* [Material to process]
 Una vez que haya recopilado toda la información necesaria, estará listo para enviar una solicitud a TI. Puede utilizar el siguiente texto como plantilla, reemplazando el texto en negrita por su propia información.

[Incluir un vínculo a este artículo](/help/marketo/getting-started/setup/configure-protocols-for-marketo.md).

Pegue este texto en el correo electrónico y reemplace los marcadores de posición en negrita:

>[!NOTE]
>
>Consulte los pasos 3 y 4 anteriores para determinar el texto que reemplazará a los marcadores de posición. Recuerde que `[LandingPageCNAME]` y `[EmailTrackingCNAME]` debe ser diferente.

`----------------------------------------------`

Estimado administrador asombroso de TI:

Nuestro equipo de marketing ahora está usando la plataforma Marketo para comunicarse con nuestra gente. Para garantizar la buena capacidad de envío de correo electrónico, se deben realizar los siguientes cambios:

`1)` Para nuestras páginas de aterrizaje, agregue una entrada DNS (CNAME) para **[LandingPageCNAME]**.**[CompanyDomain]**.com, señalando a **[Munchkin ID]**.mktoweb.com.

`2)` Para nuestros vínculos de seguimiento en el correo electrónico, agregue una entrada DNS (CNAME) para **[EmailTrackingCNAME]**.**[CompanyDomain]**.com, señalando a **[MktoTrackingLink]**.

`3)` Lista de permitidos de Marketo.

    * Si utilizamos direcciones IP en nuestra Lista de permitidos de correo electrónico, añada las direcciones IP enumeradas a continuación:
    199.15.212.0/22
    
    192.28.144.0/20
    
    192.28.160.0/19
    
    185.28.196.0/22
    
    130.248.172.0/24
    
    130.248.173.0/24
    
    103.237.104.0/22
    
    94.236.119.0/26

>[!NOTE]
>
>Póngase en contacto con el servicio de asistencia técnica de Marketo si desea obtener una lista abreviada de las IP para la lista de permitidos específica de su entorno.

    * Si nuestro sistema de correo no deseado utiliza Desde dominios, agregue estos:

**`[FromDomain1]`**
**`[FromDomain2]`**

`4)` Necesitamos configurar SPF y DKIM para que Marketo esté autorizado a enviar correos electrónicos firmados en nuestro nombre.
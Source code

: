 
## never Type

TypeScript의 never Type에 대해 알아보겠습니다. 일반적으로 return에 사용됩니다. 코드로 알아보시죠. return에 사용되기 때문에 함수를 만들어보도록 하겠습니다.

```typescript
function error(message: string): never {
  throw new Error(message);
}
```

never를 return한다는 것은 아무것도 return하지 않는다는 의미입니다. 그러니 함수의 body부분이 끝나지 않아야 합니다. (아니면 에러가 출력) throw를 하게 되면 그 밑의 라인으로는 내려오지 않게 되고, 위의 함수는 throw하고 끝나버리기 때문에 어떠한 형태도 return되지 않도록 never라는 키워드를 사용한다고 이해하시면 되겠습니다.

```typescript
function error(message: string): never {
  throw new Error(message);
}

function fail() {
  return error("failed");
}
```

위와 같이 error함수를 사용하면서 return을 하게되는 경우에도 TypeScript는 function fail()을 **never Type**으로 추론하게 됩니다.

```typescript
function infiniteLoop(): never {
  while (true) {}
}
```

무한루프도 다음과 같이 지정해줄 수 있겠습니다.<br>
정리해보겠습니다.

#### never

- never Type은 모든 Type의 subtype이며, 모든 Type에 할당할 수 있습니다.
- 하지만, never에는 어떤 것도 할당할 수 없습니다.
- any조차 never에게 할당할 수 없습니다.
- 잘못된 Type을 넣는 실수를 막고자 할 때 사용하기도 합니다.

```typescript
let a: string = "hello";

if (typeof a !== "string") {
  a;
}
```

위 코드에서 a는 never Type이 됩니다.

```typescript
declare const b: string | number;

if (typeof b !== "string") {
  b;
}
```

* [What is being asked] For every line of the material that holds the word "texto", make a copy.

* [Response below]
 Una vez que haya recopilado toda la información necesaria, estará listo para enviar una solicitud a TI. Puede utilizar el siguiente texto como plantilla, reemplazando el texto en negrita por su propia información.
Pegue este texto en el correo electrónico y reemplace los marcadores de posición en negrita:
>Consulte los pasos 3 y 4 anteriores para determinar el texto que reemplazará a los marcadores de posición. Recuerde que `[LandingPageCNAME]` y `[EmailTrackingCNAME]` debe ser diferente.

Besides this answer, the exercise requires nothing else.